The safety, toxicology, and regulation of antibody-drug conjugates

Interviewer: Prof. Veysel Kayser, thank you very much for your time today. In this interview, we would like to discuss critical aspects of the safety and toxicology of antibody-drug conjugates (ADCs), and the revolving regulatory landscape. Can we start with a broad overview of ADCs in cancer: what they are and how they work? What are their key advantages and disadvantages compared to other cancer therapies such as chemotherapy and immunotherapy? Dr. Kayser: Sure! Antibody-drug conjugates are an advanced and relatively new type of cancer therapy that combines the target specificity of a monoclonal antibody with a potent cytotoxic agent—usually a small-molecule chemotherapeutic drug. They selectively kill cancer cells while sparing healthy tissues, thereby improving their therapeutic window compared to conventional chemotherapy. ADCs are composed of three main components that are the monoclonal antibodies (mAbs), the linker, and the cytotoxic drug, which is usually called the payload.
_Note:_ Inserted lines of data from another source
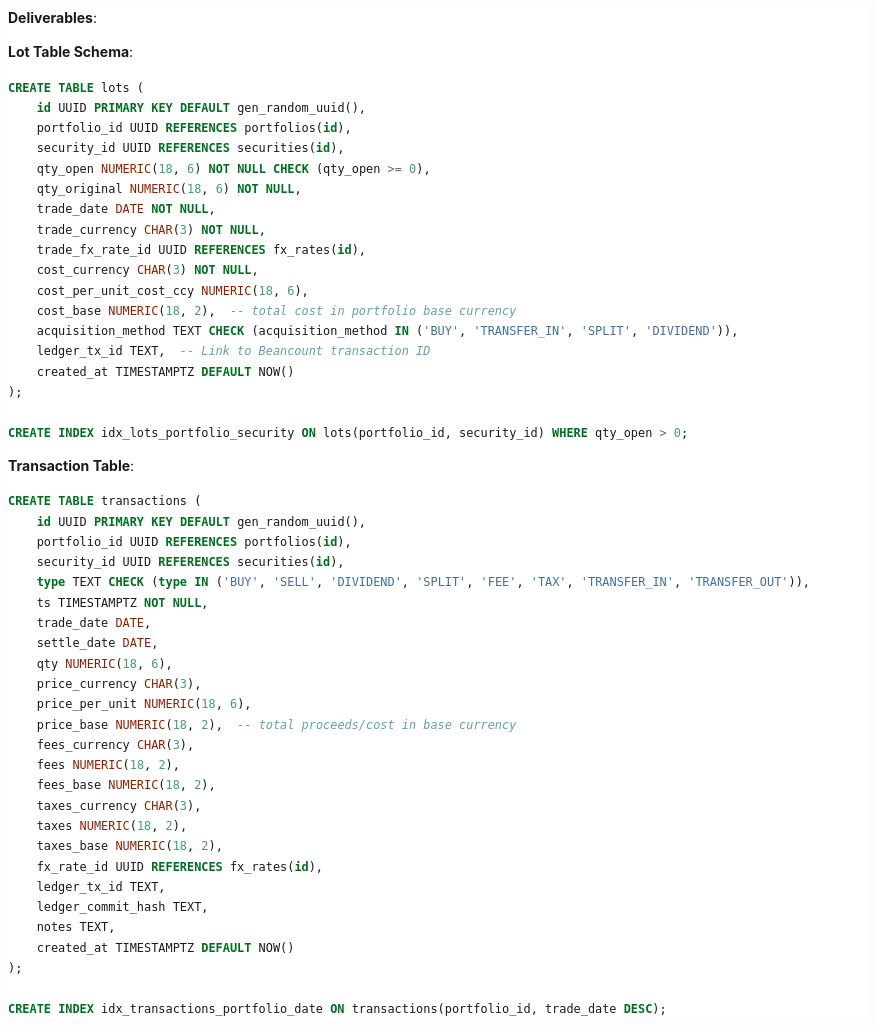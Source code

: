 **Deliverables**:

**Lot Table Schema**:
```sql
CREATE TABLE lots (
    id UUID PRIMARY KEY DEFAULT gen_random_uuid(),
    portfolio_id UUID REFERENCES portfolios(id),
    security_id UUID REFERENCES securities(id),
    qty_open NUMERIC(18, 6) NOT NULL CHECK (qty_open >= 0),
    qty_original NUMERIC(18, 6) NOT NULL,
    trade_date DATE NOT NULL,
    trade_currency CHAR(3) NOT NULL,
    trade_fx_rate_id UUID REFERENCES fx_rates(id),
    cost_currency CHAR(3) NOT NULL,
    cost_per_unit_cost_ccy NUMERIC(18, 6),
    cost_base NUMERIC(18, 2),  -- total cost in portfolio base currency
    acquisition_method TEXT CHECK (acquisition_method IN ('BUY', 'TRANSFER_IN', 'SPLIT', 'DIVIDEND')),
    ledger_tx_id TEXT,  -- Link to Beancount transaction ID
    created_at TIMESTAMPTZ DEFAULT NOW()
);

CREATE INDEX idx_lots_portfolio_security ON lots(portfolio_id, security_id) WHERE qty_open > 0;
```

**Transaction Table**:
```sql
CREATE TABLE transactions (
    id UUID PRIMARY KEY DEFAULT gen_random_uuid(),
    portfolio_id UUID REFERENCES portfolios(id),
    security_id UUID REFERENCES securities(id),
    type TEXT CHECK (type IN ('BUY', 'SELL', 'DIVIDEND', 'SPLIT', 'FEE', 'TAX', 'TRANSFER_IN', 'TRANSFER_OUT')),
    ts TIMESTAMPTZ NOT NULL,
    trade_date DATE,
    settle_date DATE,
    qty NUMERIC(18, 6),
    price_currency CHAR(3),
    price_per_unit NUMERIC(18, 6),
    price_base NUMERIC(18, 2),  -- total proceeds/cost in base currency
    fees_currency CHAR(3),
    fees NUMERIC(18, 2),
    fees_base NUMERIC(18, 2),
    taxes_currency CHAR(3),
    taxes NUMERIC(18, 2),
    taxes_base NUMERIC(18, 2),
    fx_rate_id UUID REFERENCES fx_rates(id),
    ledger_tx_id TEXT,
    ledger_commit_hash TEXT,
    notes TEXT,
    created_at TIMESTAMPTZ DEFAULT NOW()
);

CREATE INDEX idx_transactions_portfolio_date ON transactions(portfolio_id, trade_date DESC);
```
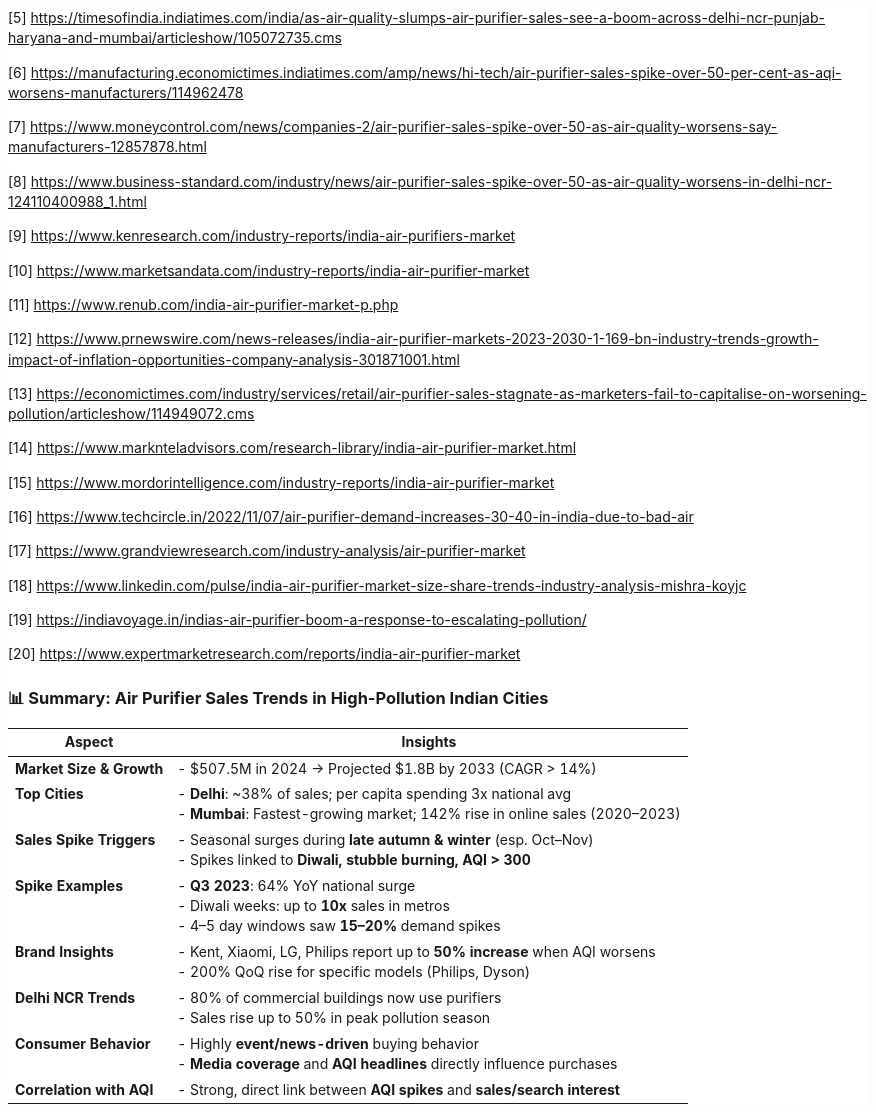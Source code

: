[5] https://timesofindia.indiatimes.com/india/as-air-quality-slumps-air-purifier-sales-see-a-boom-across-delhi-ncr-punjab-haryana-and-mumbai/articleshow/105072735.cms

[6] https://manufacturing.economictimes.indiatimes.com/amp/news/hi-tech/air-purifier-sales-spike-over-50-per-cent-as-aqi-worsens-manufacturers/114962478

[7] https://www.moneycontrol.com/news/companies-2/air-purifier-sales-spike-over-50-as-air-quality-worsens-say-manufacturers-12857878.html

[8] https://www.business-standard.com/industry/news/air-purifier-sales-spike-over-50-as-air-quality-worsens-in-delhi-ncr-124110400988_1.html

[9] https://www.kenresearch.com/industry-reports/india-air-purifiers-market

[10] https://www.marketsandata.com/industry-reports/india-air-purifier-market

[11] https://www.renub.com/india-air-purifier-market-p.php

[12] https://www.prnewswire.com/news-releases/india-air-purifier-markets-2023-2030-1-169-bn-industry-trends-growth-impact-of-inflation-opportunities-company-analysis-301871001.html

[13] https://economictimes.com/industry/services/retail/air-purifier-sales-stagnate-as-marketers-fail-to-capitalise-on-worsening-pollution/articleshow/114949072.cms

[14] https://www.marknteladvisors.com/research-library/india-air-purifier-market.html

[15] https://www.mordorintelligence.com/industry-reports/india-air-purifier-market

[16] https://www.techcircle.in/2022/11/07/air-purifier-demand-increases-30-40-in-india-due-to-bad-air

[17] https://www.grandviewresearch.com/industry-analysis/air-purifier-market

[18] https://www.linkedin.com/pulse/india-air-purifier-market-size-share-trends-industry-analysis-mishra-koyjc

[19] https://indiavoyage.in/indias-air-purifier-boom-a-response-to-escalating-pollution/

[20] https://www.expertmarketresearch.com/reports/india-air-purifier-market

### 📊 Summary: Air Purifier Sales Trends in High-Pollution Indian Cities

| **Aspect**                        | **Insights**                                                                                                                                                     |
|----------------------------------|------------------------------------------------------------------------------------------------------------------------------------------------------------------|
| **Market Size & Growth**         | - $507.5M in 2024 → Projected $1.8B by 2033 (CAGR > 14%)                                                                                                          |
| **Top Cities**                   | - **Delhi**: ~38% of sales; per capita spending 3x national avg<br>- **Mumbai**: Fastest-growing market; 142% rise in online sales (2020–2023)                 |
| **Sales Spike Triggers**         | - Seasonal surges during **late autumn & winter** (esp. Oct–Nov)<br>- Spikes linked to **Diwali, stubble burning, AQI > 300**                                   |
| **Spike Examples**               | - **Q3 2023**: 64% YoY national surge<br>- Diwali weeks: up to **10x** sales in metros<br>- 4–5 day windows saw **15–20%** demand spikes                       |
| **Brand Insights**               | - Kent, Xiaomi, LG, Philips report up to **50% increase** when AQI worsens<br>- 200% QoQ rise for specific models (Philips, Dyson)                              |
| **Delhi NCR Trends**             | - 80% of commercial buildings now use purifiers<br>- Sales rise up to 50% in peak pollution season                                                              |
| **Consumer Behavior**            | - Highly **event/news-driven** buying behavior<br>- **Media coverage** and **AQI headlines** directly influence purchases                                       |
| **Correlation with AQI**         | - Strong, direct link between **AQI spikes** and **sales/search interest**                                                              
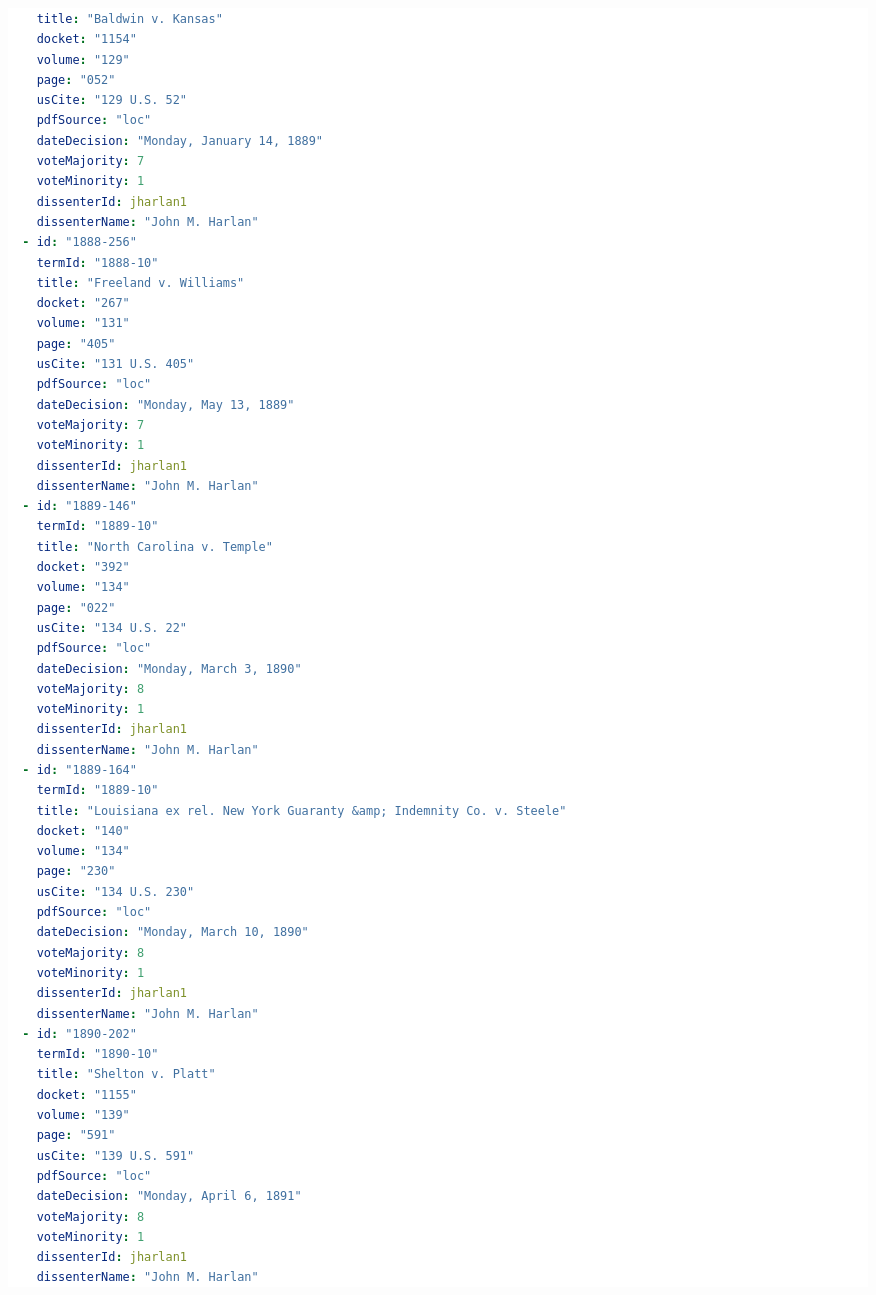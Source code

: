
 ```yaml
    title: "Baldwin v. Kansas"
    docket: "1154"
    volume: "129"
    page: "052"
    usCite: "129 U.S. 52"
    pdfSource: "loc"
    dateDecision: "Monday, January 14, 1889"
    voteMajority: 7
    voteMinority: 1
    dissenterId: jharlan1
    dissenterName: "John M. Harlan"
  - id: "1888-256"
    termId: "1888-10"
    title: "Freeland v. Williams"
    docket: "267"
    volume: "131"
    page: "405"
    usCite: "131 U.S. 405"
    pdfSource: "loc"
    dateDecision: "Monday, May 13, 1889"
    voteMajority: 7
    voteMinority: 1
    dissenterId: jharlan1
    dissenterName: "John M. Harlan"
  - id: "1889-146"
    termId: "1889-10"
    title: "North Carolina v. Temple"
    docket: "392"
    volume: "134"
    page: "022"
    usCite: "134 U.S. 22"
    pdfSource: "loc"
    dateDecision: "Monday, March 3, 1890"
    voteMajority: 8
    voteMinority: 1
    dissenterId: jharlan1
    dissenterName: "John M. Harlan"
  - id: "1889-164"
    termId: "1889-10"
    title: "Louisiana ex rel. New York Guaranty &amp; Indemnity Co. v. Steele"
    docket: "140"
    volume: "134"
    page: "230"
    usCite: "134 U.S. 230"
    pdfSource: "loc"
    dateDecision: "Monday, March 10, 1890"
    voteMajority: 8
    voteMinority: 1
    dissenterId: jharlan1
    dissenterName: "John M. Harlan"
  - id: "1890-202"
    termId: "1890-10"
    title: "Shelton v. Platt"
    docket: "1155"
    volume: "139"
    page: "591"
    usCite: "139 U.S. 591"
    pdfSource: "loc"
    dateDecision: "Monday, April 6, 1891"
    voteMajority: 8
    voteMinority: 1
    dissenterId: jharlan1
    dissenterName: "John M. Harlan"
```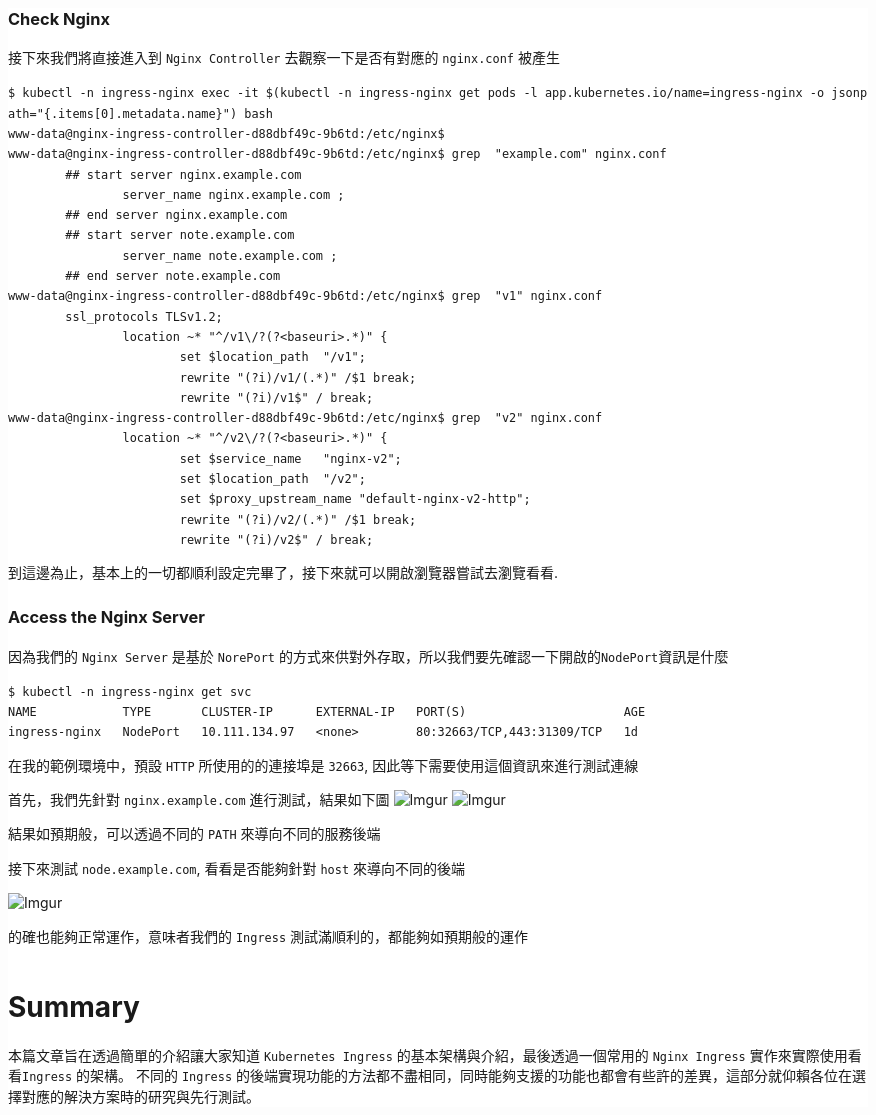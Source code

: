 ### Check Nginx
接下來我們將直接進入到 `Nginx Controller` 去觀察一下是否有對應的 `nginx.conf` 被產生
```bash=
$ kubectl -n ingress-nginx exec -it $(kubectl -n ingress-nginx get pods -l app.kubernetes.io/name=ingress-nginx -o jsonpath="{.items[0].metadata.name}") bash
www-data@nginx-ingress-controller-d88dbf49c-9b6td:/etc/nginx$
www-data@nginx-ingress-controller-d88dbf49c-9b6td:/etc/nginx$ grep  "example.com" nginx.conf
        ## start server nginx.example.com
                server_name nginx.example.com ;
        ## end server nginx.example.com
        ## start server note.example.com
                server_name note.example.com ;
        ## end server note.example.com
www-data@nginx-ingress-controller-d88dbf49c-9b6td:/etc/nginx$ grep  "v1" nginx.conf
        ssl_protocols TLSv1.2;
                location ~* "^/v1\/?(?<baseuri>.*)" {
                        set $location_path  "/v1";
                        rewrite "(?i)/v1/(.*)" /$1 break;
                        rewrite "(?i)/v1$" / break;
www-data@nginx-ingress-controller-d88dbf49c-9b6td:/etc/nginx$ grep  "v2" nginx.conf
                location ~* "^/v2\/?(?<baseuri>.*)" {
                        set $service_name   "nginx-v2";
                        set $location_path  "/v2";
                        set $proxy_upstream_name "default-nginx-v2-http";
                        rewrite "(?i)/v2/(.*)" /$1 break;
                        rewrite "(?i)/v2$" / break;
```

到這邊為止，基本上的一切都順利設定完畢了，接下來就可以開啟瀏覽器嘗試去瀏覽看看.

### Access the Nginx Server
因為我們的 `Nginx Server` 是基於 `NorePort` 的方式來供對外存取，所以我們要先確認一下開啟的`NodePort`資訊是什麼
```bash=
$ kubectl -n ingress-nginx get svc
NAME            TYPE       CLUSTER-IP      EXTERNAL-IP   PORT(S)                      AGE
ingress-nginx   NodePort   10.111.134.97   <none>        80:32663/TCP,443:31309/TCP   1d
```

在我的範例環境中，預設 `HTTP` 所使用的的連接埠是 `32663`, 因此等下需要使用這個資訊來進行測試連線


首先，我們先針對 `nginx.example.com` 進行測試，結果如下圖
![Imgur](https://i.imgur.com/XxZVgHc.png)
![Imgur](https://i.imgur.com/8IL2Vh5.png)

結果如預期般，可以透過不同的 `PATH` 來導向不同的服務後端

接下來測試 `node.example.com`, 看看是否能夠針對 `host` 來導向不同的後端

![Imgur](https://i.imgur.com/CBolbM0.png)

的確也能夠正常運作，意味者我們的 `Ingress` 測試滿順利的，都能夠如預期般的運作

# Summary
本篇文章旨在透過簡單的介紹讓大家知道 `Kubernetes Ingress` 的基本架構與介紹，最後透過一個常用的 `Nginx Ingress` 實作來實際使用看看`Ingress` 的架構。
不同的 `Ingress` 的後端實現功能的方法都不盡相同，同時能夠支援的功能也都會有些許的差異，這部分就仰賴各位在選擇對應的解決方案時的研究與先行測試。

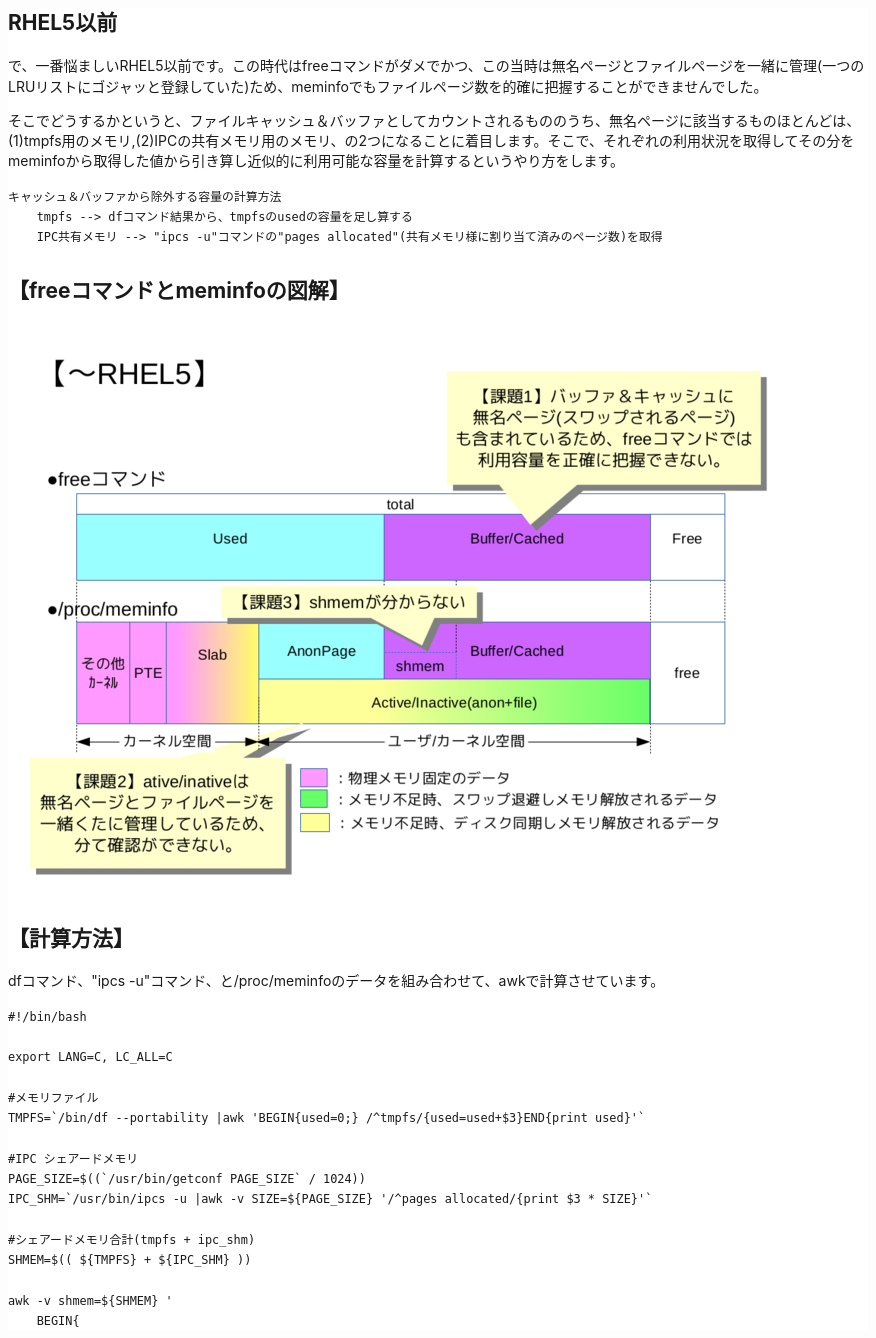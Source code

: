 ## RHEL5以前  
  
で、一番悩ましいRHEL5以前です。この時代はfreeコマンドがダメでかつ、この当時は無名ページとファイルページを一緒に管理(一つのLRUリストにゴジャッと登録していた)ため、meminfoでもファイルページ数を的確に把握することができませんでした。  
  
そこでどうするかというと、ファイルキャッシュ＆バッファとしてカウントされるもののうち、無名ページに該当するものほとんどは、(1)tmpfs用のメモリ,(2)IPCの共有メモリ用のメモリ、の2つになることに着目します。そこで、それぞれの利用状況を取得してその分をmeminfoから取得した値から引き算し近似的に利用可能な容量を計算するというやり方をします。  
  
    キャッシュ＆バッファから除外する容量の計算方法  
        tmpfs --> dfコマンド結果から、tmpfsのusedの容量を足し算する  
        IPC共有メモリ --> "ipcs -u"コマンドの"pages allocated"(共有メモリ様に割り当て済みのページ数)を取得  
  
## 【freeコマンドとmeminfoの図解】  
![Image text](https://github.com/bingwhma/Tech_Doc/blob/main/linux/rhel5.png)   
  
## 【計算方法】  
dfコマンド、"ipcs -u"コマンド、と/proc/meminfoのデータを組み合わせて、awkで計算させています。  
```  
#!/bin/bash  
  
export LANG=C, LC_ALL=C  
  
#メモリファイル  
TMPFS=`/bin/df --portability |awk 'BEGIN{used=0;} /^tmpfs/{used=used+$3}END{print used}'`  
  
#IPC シェアードメモリ  
PAGE_SIZE=$((`/usr/bin/getconf PAGE_SIZE` / 1024))  
IPC_SHM=`/usr/bin/ipcs -u |awk -v SIZE=${PAGE_SIZE} '/^pages allocated/{print $3 * SIZE}'`  
  
#シェアードメモリ合計(tmpfs + ipc_shm)  
SHMEM=$(( ${TMPFS} + ${IPC_SHM} ))  
  
awk -v shmem=${SHMEM} '  
    BEGIN{  
```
The concept is not actually new, it dates back to Paul Ehrlich's magic bullet theory in the early 1900s. He proposed that therapeutic agents could specifically target disease-causing organisms and the idea laid the foundation of monoclonal antibody therapy, including ADCs. However, the first ADC, as we know it today, was described in literature in the '60s. But the concept was realized only in the '80s when the first ADC clinical trial was conducted in 1983.